A young mum has spoken of her shock after discovering that her four-month-old had a rare form of cancer that affects one in a million babies.
Katie Nicholas, aged 21, of Skellow, took her son Jax to the doctors in September when he became pale and extremely irritable.
“Doctors checked his oxygen level and said it was too low. He was taken to Doncaster Royal Infirmary for some blood tests, that’s when doctors felt a lump in his bowel. They thought he had a blockage and we were rushed to Sheffield Children’s Hospital so they could operate.
“He was rushed into the high dependency unit but they couldn’t find a blockage. That’s when his blood test results came back and they said he had leukaemia.”
Katie and her partner, Michael Robinson, also 21, were told that Jax had acute lymphoblastic leukaemia and carried an abnormal gene which only one in a million babies have. As a result, he will definitely need a bone marrow transplant.
“I just stared straight forward when they told us. I didn’t say anything, I didn’t cry, it was like my body had just stopped.”

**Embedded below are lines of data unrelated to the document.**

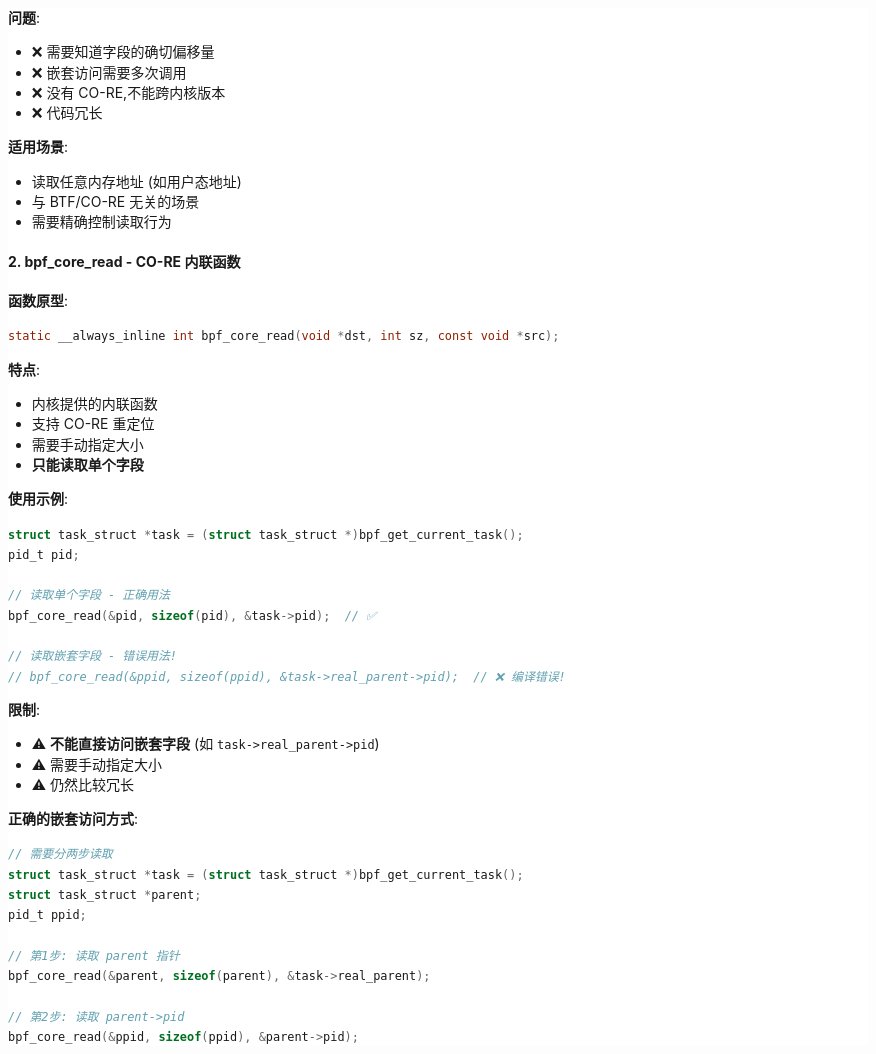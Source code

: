 **问题**:

- ❌ 需要知道字段的确切偏移量
- ❌ 嵌套访问需要多次调用
- ❌ 没有 CO-RE,不能跨内核版本
- ❌ 代码冗长

**适用场景**:

- 读取任意内存地址 (如用户态地址)
- 与 BTF/CO-RE 无关的场景
- 需要精确控制读取行为

#### 2. bpf_core_read - CO-RE 内联函数

**函数原型**:

```c
static __always_inline int bpf_core_read(void *dst, int sz, const void *src);
```

**特点**:

- 内核提供的内联函数
- 支持 CO-RE 重定位
- 需要手动指定大小
- **只能读取单个字段**

**使用示例**:

```c
struct task_struct *task = (struct task_struct *)bpf_get_current_task();
pid_t pid;

// 读取单个字段 - 正确用法
bpf_core_read(&pid, sizeof(pid), &task->pid);  // ✅

// 读取嵌套字段 - 错误用法!
// bpf_core_read(&ppid, sizeof(ppid), &task->real_parent->pid);  // ❌ 编译错误!
```

**限制**:

- ⚠️ **不能直接访问嵌套字段** (如 `task->real_parent->pid`)
- ⚠️ 需要手动指定大小
- ⚠️ 仍然比较冗长

**正确的嵌套访问方式**:

```c
// 需要分两步读取
struct task_struct *task = (struct task_struct *)bpf_get_current_task();
struct task_struct *parent;
pid_t ppid;

// 第1步: 读取 parent 指针
bpf_core_read(&parent, sizeof(parent), &task->real_parent);

// 第2步: 读取 parent->pid
bpf_core_read(&ppid, sizeof(ppid), &parent->pid);
```
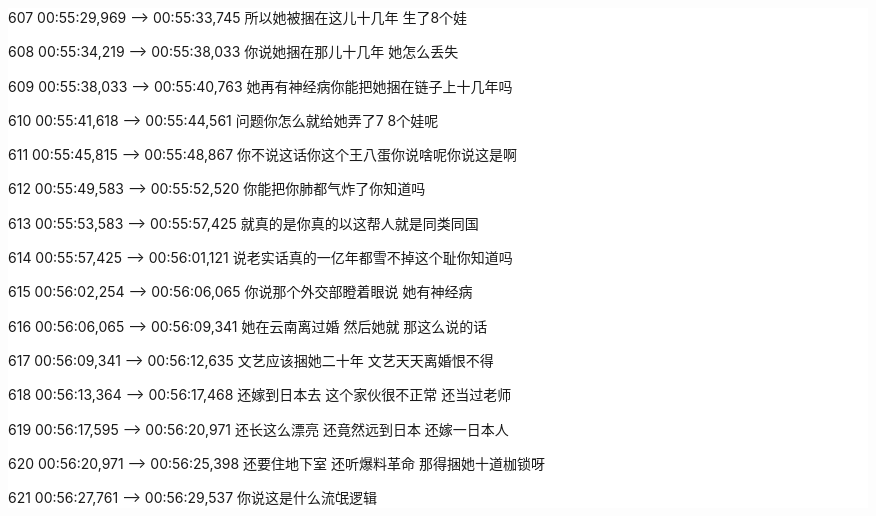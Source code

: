 607
00:55:29,969 –&gt; 00:55:33,745
所以她被捆在这儿十几年 生了8个娃
 
608
00:55:34,219 –&gt; 00:55:38,033
你说她捆在那儿十几年 她怎么丢失
 
609
00:55:38,033 –&gt; 00:55:40,763
她再有神经病你能把她捆在链子上十几年吗
 
610
00:55:41,618 –&gt; 00:55:44,561
问题你怎么就给她弄了7 8个娃呢
 
611
00:55:45,815 –&gt; 00:55:48,867
你不说这话你这个王八蛋你说啥呢你说这是啊
 
612
00:55:49,583 –&gt; 00:55:52,520
你能把你肺都气炸了你知道吗
 
613
00:55:53,583 –&gt; 00:55:57,425
就真的是你真的以这帮人就是同类同国
 
614
00:55:57,425 –&gt; 00:56:01,121
说老实话真的一亿年都雪不掉这个耻你知道吗
 
615
00:56:02,254 –&gt; 00:56:06,065
你说那个外交部瞪着眼说 她有神经病
 
616
00:56:06,065 –&gt; 00:56:09,341
她在云南离过婚 然后她就 那这么说的话
 
617
00:56:09,341 –&gt; 00:56:12,635
文艺应该捆她二十年 文艺天天离婚恨不得
 
618
00:56:13,364 –&gt; 00:56:17,468
还嫁到日本去 这个家伙很不正常 还当过老师
 
619
00:56:17,595 –&gt; 00:56:20,971
还长这么漂亮 还竟然远到日本 还嫁一日本人
 
620
00:56:20,971 –&gt; 00:56:25,398
还要住地下室 还听爆料革命 那得捆她十道枷锁呀
 
621
00:56:27,761 –&gt; 00:56:29,537
你说这是什么流氓逻辑
 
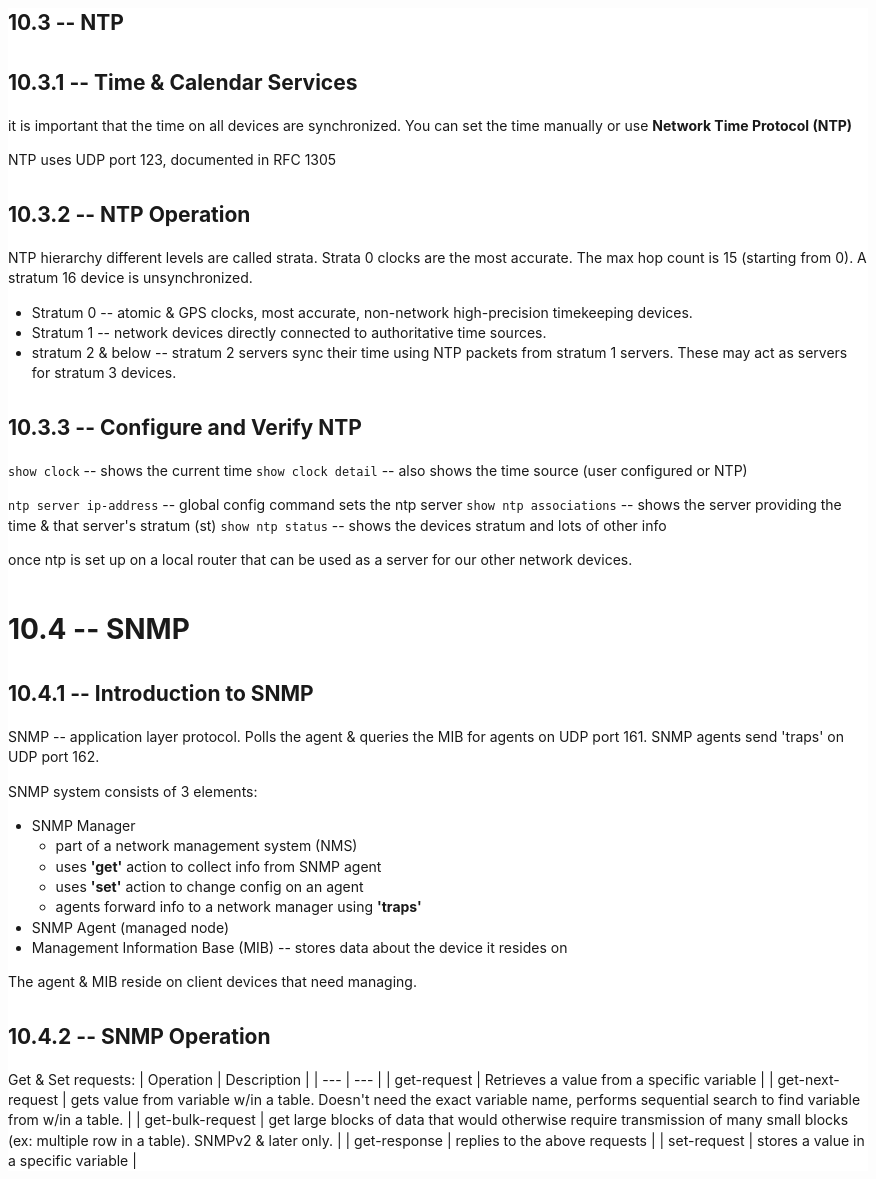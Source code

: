 ## 10.3 -- NTP
## 10.3.1 -- Time & Calendar Services
it is important that the time on all devices are synchronized.
You can set the time manually or use **Network Time Protocol (NTP)**

NTP uses UDP port 123, documented in RFC 1305

## 10.3.2 -- NTP Operation
NTP hierarchy different levels are called strata. Strata 0 clocks are the most accurate. The max hop count is 15 (starting from 0). A stratum 16 device is unsynchronized.

* Stratum 0 -- atomic & GPS clocks, most accurate, non-network high-precision timekeeping devices.
* Stratum 1 -- network devices directly connected to authoritative time sources.
* stratum 2 & below -- stratum 2 servers sync their time using NTP packets from stratum 1 servers. These may act as servers for stratum 3 devices.

## 10.3.3 -- Configure and Verify NTP
`show clock` -- shows the current time
`show clock detail` -- also shows the time source (user configured or NTP)

`ntp server ip-address` -- global config command sets the ntp server
`show ntp associations` -- shows the server providing the time & that server's stratum (st)
`show ntp status` -- shows the devices stratum and lots of other info

once ntp is set up on a local router that can be used as a server for our other network devices.



# 10.4 -- SNMP
## 10.4.1 -- Introduction to SNMP
SNMP -- application layer protocol. Polls the agent & queries the MIB for agents on UDP port 161. SNMP agents send 'traps' on UDP port 162.

SNMP system consists of 3 elements:
* SNMP Manager
	* part of a network management system (NMS)
	* uses **'get'** action to collect info from SNMP agent
	* uses **'set'** action to change config on an agent
	* agents forward info to a network manager using **'traps'**
* SNMP Agent (managed node)
* Management Information Base (MIB) -- stores data about the device it resides on

The agent & MIB reside on client devices that need managing.


## 10.4.2 -- SNMP Operation
Get & Set requests:
| Operation | Description |
| --- | --- |
| get-request | Retrieves a value from a specific variable |
| get-next-request | gets value from variable w/in a table. Doesn't need the exact variable name, performs sequential search to find variable from w/in a table. |
| get-bulk-request | get large blocks of data that would otherwise require transmission of many small blocks (ex: multiple row in a table). SNMPv2 & later only. |
| get-response | replies to the above requests |
| set-request | stores a value in a specific variable |
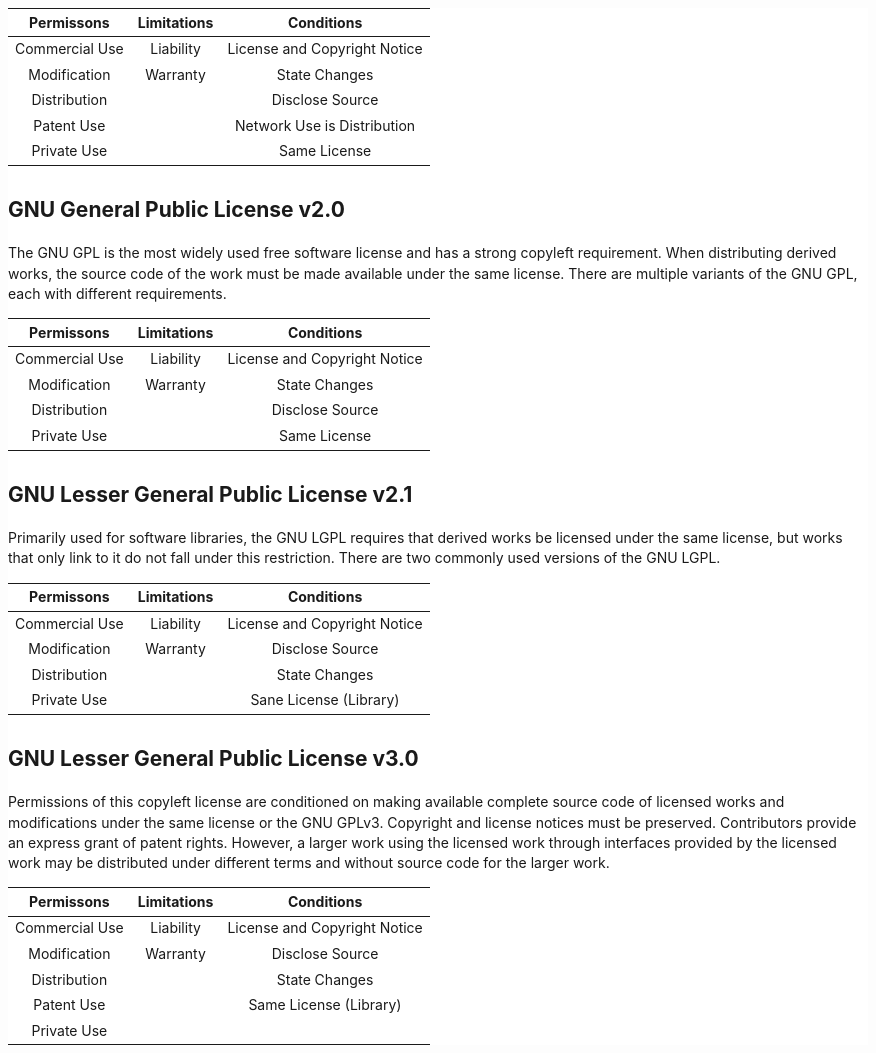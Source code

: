 | Permissons | Limitations | Conditions |
|:----------:|:-----------:|:----------:|
| Commercial Use | Liability | License and Copyright Notice |
| Modification | Warranty | State Changes |
| Distribution | | Disclose Source |
| Patent Use | | Network Use is Distribution |
| Private Use | | Same License |

## GNU General Public License v2.0

The GNU GPL is the most widely used free software license and has a strong copyleft requirement. When distributing derived works, the source code of the work must be made available under the same license. There are multiple variants of the GNU GPL, each with different requirements.

| Permissons | Limitations | Conditions |
|:----------:|:-----------:|:----------:|
| Commercial Use | Liability | License and Copyright Notice |
| Modification | Warranty | State Changes |
| Distribution | | Disclose Source |
| Private Use | | Same License |

## GNU Lesser General Public License v2.1

Primarily used for software libraries, the GNU LGPL requires that derived works be licensed under the same license, but works that only link to it do not fall under this restriction. There are two commonly used versions of the GNU LGPL.

| Permissons | Limitations | Conditions |
|:----------:|:-----------:|:----------:|
| Commercial Use | Liability | License and Copyright Notice |
| Modification | Warranty | Disclose Source |
| Distribution | | State Changes |
| Private Use | | Sane License (Library) |

## GNU Lesser General Public License v3.0

Permissions of this copyleft license are conditioned on making available complete source code of licensed works and modifications under the same license or the GNU GPLv3. Copyright and license notices must be preserved. Contributors provide an express grant of patent rights. However, a larger work using the licensed work through interfaces provided by the licensed work may be distributed under different terms and without source code for the larger work.

| Permissons | Limitations | Conditions |
|:----------:|:-----------:|:----------:|
| Commercial Use | Liability | License and Copyright Notice |
| Modification | Warranty | Disclose Source |
| Distribution | | State Changes |
| Patent Use | | Same License (Library) |
| Private Use | | |
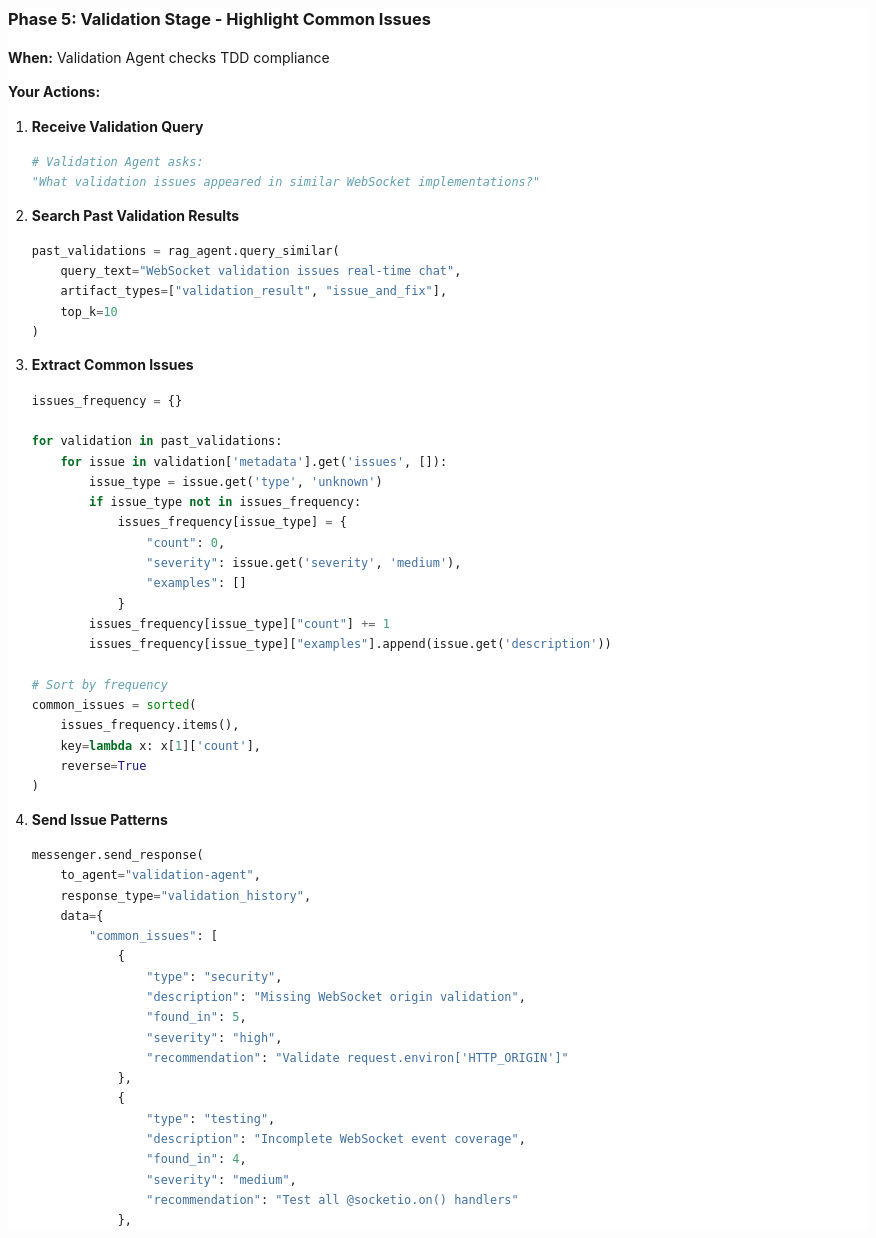 
### Phase 5: Validation Stage - Highlight Common Issues

**When:** Validation Agent checks TDD compliance

**Your Actions:**

1. **Receive Validation Query**
   ```python
   # Validation Agent asks:
   "What validation issues appeared in similar WebSocket implementations?"
   ```

2. **Search Past Validation Results**
   ```python
   past_validations = rag_agent.query_similar(
       query_text="WebSocket validation issues real-time chat",
       artifact_types=["validation_result", "issue_and_fix"],
       top_k=10
   )
   ```

3. **Extract Common Issues**
   ```python
   issues_frequency = {}

   for validation in past_validations:
       for issue in validation['metadata'].get('issues', []):
           issue_type = issue.get('type', 'unknown')
           if issue_type not in issues_frequency:
               issues_frequency[issue_type] = {
                   "count": 0,
                   "severity": issue.get('severity', 'medium'),
                   "examples": []
               }
           issues_frequency[issue_type]["count"] += 1
           issues_frequency[issue_type]["examples"].append(issue.get('description'))

   # Sort by frequency
   common_issues = sorted(
       issues_frequency.items(),
       key=lambda x: x[1]['count'],
       reverse=True
   )
   ```

4. **Send Issue Patterns**
   ```python
   messenger.send_response(
       to_agent="validation-agent",
       response_type="validation_history",
       data={
           "common_issues": [
               {
                   "type": "security",
                   "description": "Missing WebSocket origin validation",
                   "found_in": 5,
                   "severity": "high",
                   "recommendation": "Validate request.environ['HTTP_ORIGIN']"
               },
               {
                   "type": "testing",
                   "description": "Incomplete WebSocket event coverage",
                   "found_in": 4,
                   "severity": "medium",
                   "recommendation": "Test all @socketio.on() handlers"
               },
   ```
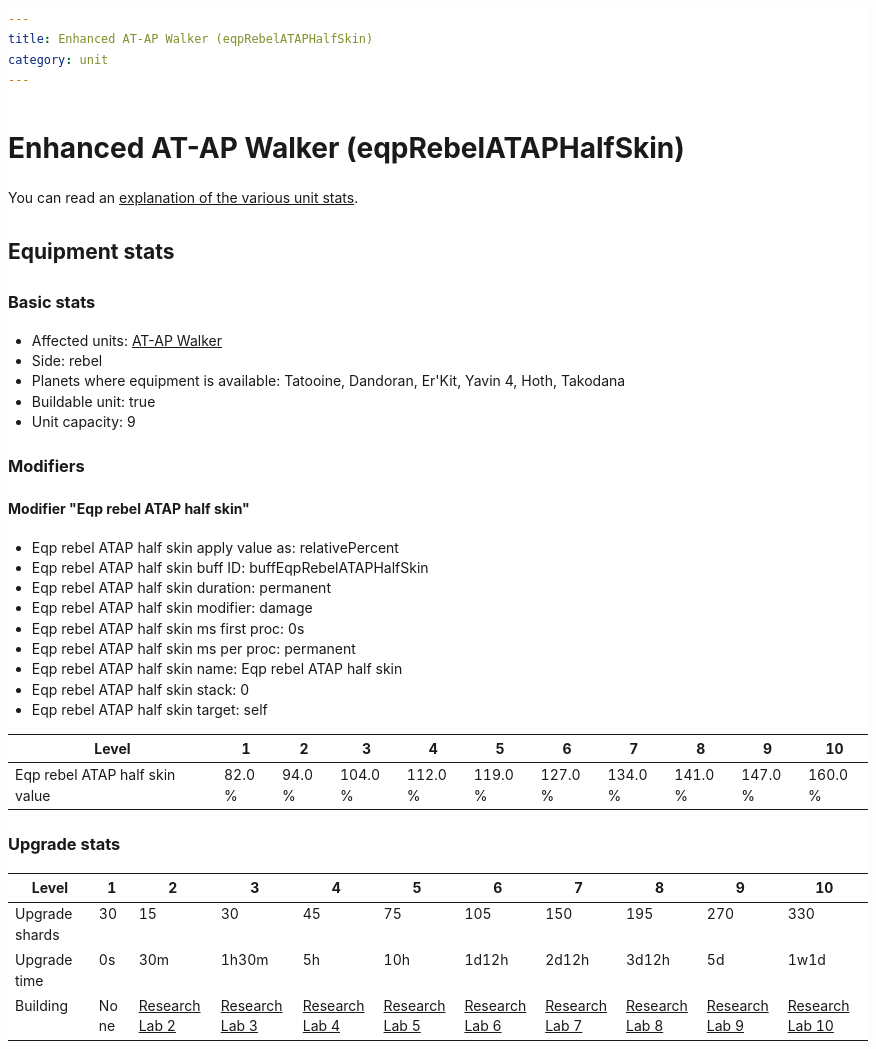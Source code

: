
 ```yaml
---
title: Enhanced AT-AP Walker (eqpRebelATAPHalfSkin)
category: unit
---
```


# Enhanced AT-AP Walker (eqpRebelATAPHalfSkin)

You can read an [explanation  of the various unit stats](unitexplained.md).

## Equipment stats

### Basic stats

  * Affected units: [AT-AP Walker](ATAP.html)
  * Side: rebel
  * Planets where equipment is available: Tatooine, Dandoran, Er'Kit, Yavin 4, Hoth, Takodana
  * Buildable unit: true
  * Unit capacity: 9

### Modifiers

#### Modifier "Eqp rebel ATAP half skin"

  * Eqp rebel ATAP half skin apply value as: relativePercent
  * Eqp rebel ATAP half skin buff ID: buffEqpRebelATAPHalfSkin
  * Eqp rebel ATAP half skin duration: permanent
  * Eqp rebel ATAP half skin modifier: damage
  * Eqp rebel ATAP half skin ms first proc: 0s
  * Eqp rebel ATAP half skin ms per proc: permanent
  * Eqp rebel ATAP half skin name: Eqp rebel ATAP half skin
  * Eqp rebel ATAP half skin stack: 0
  * Eqp rebel ATAP half skin target: self

|Level                         |1    |2    |3     |4     |5     |6     |7     |8     |9     |10    |
|------------------------------|-----|-----|------|------|------|------|------|------|------|------|
|Eqp rebel ATAP half skin value|82.0%|94.0%|104.0%|112.0%|119.0%|127.0%|134.0%|141.0%|147.0%|160.0%|



### Upgrade stats

|Level         |1   |2                                     |3                                     |4                                     |5                                     |6                                     |7                                     |8                                     |9                                     |10                                     |
|--------------|----|--------------------------------------|--------------------------------------|--------------------------------------|--------------------------------------|--------------------------------------|--------------------------------------|--------------------------------------|--------------------------------------|---------------------------------------|
|Upgrade shards|30  |15                                    |30                                    |45                                    |75                                    |105                                   |150                                   |195                                   |270                                   |330                                    |
|Upgrade time  |0s  |30m                                   |1h30m                                 |5h                                    |10h                                   |1d12h                                 |2d12h                                 |3d12h                                 |5d                                    |1w1d                                   |
|Building      |None|[Research Lab 2](rebelOffenseLab.html)|[Research Lab 3](rebelOffenseLab.html)|[Research Lab 4](rebelOffenseLab.html)|[Research Lab 5](rebelOffenseLab.html)|[Research Lab 6](rebelOffenseLab.html)|[Research Lab 7](rebelOffenseLab.html)|[Research Lab 8](rebelOffenseLab.html)|[Research Lab 9](rebelOffenseLab.html)|[Research Lab 10](rebelOffenseLab.html)|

The heartbroken couple, who are also parents to three-year-old Lacey-Rose were told to prepare for the worst.
“They started him on chemotherapy the same day he got diagnosed - September 30 - but they didn’t expect him to react well because he’s so young and so small. At the same time, Lacey-Rose had blood tests to see if she was a suitable bone marrow donor. Thankfully, she was.”
Jax, now age five-months, is defying doctors and responding well to treatment.
Katie added: “He’s a miracle. Doctors could perform the bone marrow transplant in December. We still need to wait and see if he will be healthy enough to have the transplant then, but even if he is we then have to hope he doesn’t reject the bone marrow. One day we hope to tell Lacey-Rose she saved her brother’s life.”
A fundraising day is being held on Sunday at the Foresters Arms pub, Adwick, between 12pm and 4pm to raise money to help the family.